== TASK STATEMENT ==
Copy each line of the following data that contains "PreviewStep".

Start of Block

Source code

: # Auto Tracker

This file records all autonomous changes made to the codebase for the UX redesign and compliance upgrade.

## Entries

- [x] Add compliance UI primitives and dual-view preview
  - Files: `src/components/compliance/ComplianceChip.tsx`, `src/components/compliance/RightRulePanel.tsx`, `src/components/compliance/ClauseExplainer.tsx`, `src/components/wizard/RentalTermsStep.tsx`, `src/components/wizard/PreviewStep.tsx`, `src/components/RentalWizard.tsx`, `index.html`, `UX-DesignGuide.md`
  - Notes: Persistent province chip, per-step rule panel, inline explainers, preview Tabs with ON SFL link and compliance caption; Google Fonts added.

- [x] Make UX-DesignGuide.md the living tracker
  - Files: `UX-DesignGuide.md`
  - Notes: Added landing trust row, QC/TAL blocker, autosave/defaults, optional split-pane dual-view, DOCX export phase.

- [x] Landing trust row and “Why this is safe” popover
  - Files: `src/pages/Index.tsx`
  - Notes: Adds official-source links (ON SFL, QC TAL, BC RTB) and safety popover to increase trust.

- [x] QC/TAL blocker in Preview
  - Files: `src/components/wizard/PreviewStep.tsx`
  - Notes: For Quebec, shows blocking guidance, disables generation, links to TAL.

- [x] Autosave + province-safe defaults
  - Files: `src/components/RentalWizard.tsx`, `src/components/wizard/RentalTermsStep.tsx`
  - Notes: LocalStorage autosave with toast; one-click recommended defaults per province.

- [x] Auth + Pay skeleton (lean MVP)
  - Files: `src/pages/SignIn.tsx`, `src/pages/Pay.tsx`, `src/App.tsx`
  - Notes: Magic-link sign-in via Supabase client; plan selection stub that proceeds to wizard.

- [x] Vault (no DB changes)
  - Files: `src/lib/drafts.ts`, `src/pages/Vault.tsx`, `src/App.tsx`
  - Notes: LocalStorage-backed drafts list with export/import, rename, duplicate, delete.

End of Block

== ANSWER FOR THIS EXERCISE ==
  - Files: `src/components/compliance/ComplianceChip.tsx`, `src/components/compliance/RightRulePanel.tsx`, `src/components/compliance/ClauseExplainer.tsx`, `src/components/wizard/RentalTermsStep.tsx`, `src/components/wizard/PreviewStep.tsx`, `src/components/RentalWizard.tsx`, `index.html`, `UX-DesignGuide.md`
  - Files: `src/components/wizard/PreviewStep.tsx`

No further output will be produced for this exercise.